- Awarded for: Excellence in sports journalism
- Country: Great Britain
- Presented by: Sports Journalists' Association
- First award: 1976
- Website: www.sportsjournalists.co.uk/sja-journalism-awards//

= British Sports Journalism Awards =

British journalism award

The British Sports Journalism Awards is an annual ceremony organised by the Sports Journalists' Association that recognise the best of sports journalism in Britain in the previous calendar year. The awards are widely considered the BAFTAs of the industry, and attract entries from all major domestic and international media outlets.

== History ==
The first edition of the awards was held in 1976 with the Sports Writer of the Year given to celebrated journalists Ian Wooldridge and Hugh McIlvanney. More categories across broadcast and print have been added over the years. The ceremony is held at a gala dinner in London every February.

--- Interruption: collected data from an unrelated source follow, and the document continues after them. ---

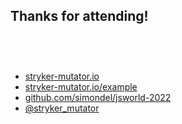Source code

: ## Thanks for attending!

<div class="flex">
    <div class="col">
      <ul style="margin-top: 75px" class="no-list">
        <li><a href="https://stryker-mutator.io">stryker-mutator.io</a></li>
        <li><a href="https://stryker-mutator.io/example">stryker-mutator.io/example</a></li>
        <li><a href="https://github.com/simondel/jsworld-2022">github.com/simondel/jsworld-2022</a></li>
        <li><a href="https://twitter.com/stryker_mutator">@stryker_mutator</a></li>
      </ul>
    </div>
</div>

Principal categories that have held constant since the awards' inception include the John Bromley Sportswriter of the Year, Sports Photographer of the Year, Sports Newspaper of the Year, and the Doug Gardner Award for outstanding contributions to the SJA.

== Categories ==

- John Bromley Sportswriter of the Year

- Ed Lacey Trophy for the Sports Photographer of the Year

- Sports Newspaper of the Year

- Doug Gardner Award

- Sports Newspaper of the Year

- Broadcast Sports Presenter

- Broadcast Journalist

- Television Sport Live Broadcast

- Radios Sport Live Broadcast

- Television Sport Documentary

- Radio Sport Documentary

- Best Special Package

- Laureus Sports Website

- Specialist Sports Website

- Sports Scoop

- Specialist Correspondent

- Investigative Sports Reporter

- Sports Columnist

- Sports Feature Writer

- Sports News Reporter

- Cricket Writer

- Football Writer

- Rugby Writer

- Regional Writer

- Young Sports Writer

- David Welch Student Sports Writer (discontinued from 2018)

- Sports Picture

- Sports Portfolio

- Specialist Sports Portfolio

- Sports News Picture

== Repeat Recipients ==
Notable repeat recipients of the British Sports Journalism Awards include Hugh McIlvanney of The Sunday Times and Martin Samuel of The Daily Mail who have both won Sports Writer of the Year six times. Eamonn McCabe was Sports Photographer four times, while Matt Lawton was Sports News Reporter of the Year four times. Paul Hayward has been named Sports Writer of the Year three times in four years.

Michael Atherton of The Times has won all four editions of Cricket Journalist, while Daniel Taylor of The Guardian has won three editions of Football Journalist of the Year. Sean Ingle, also of The Guardian, has won Specialist Correspondent on two occasions.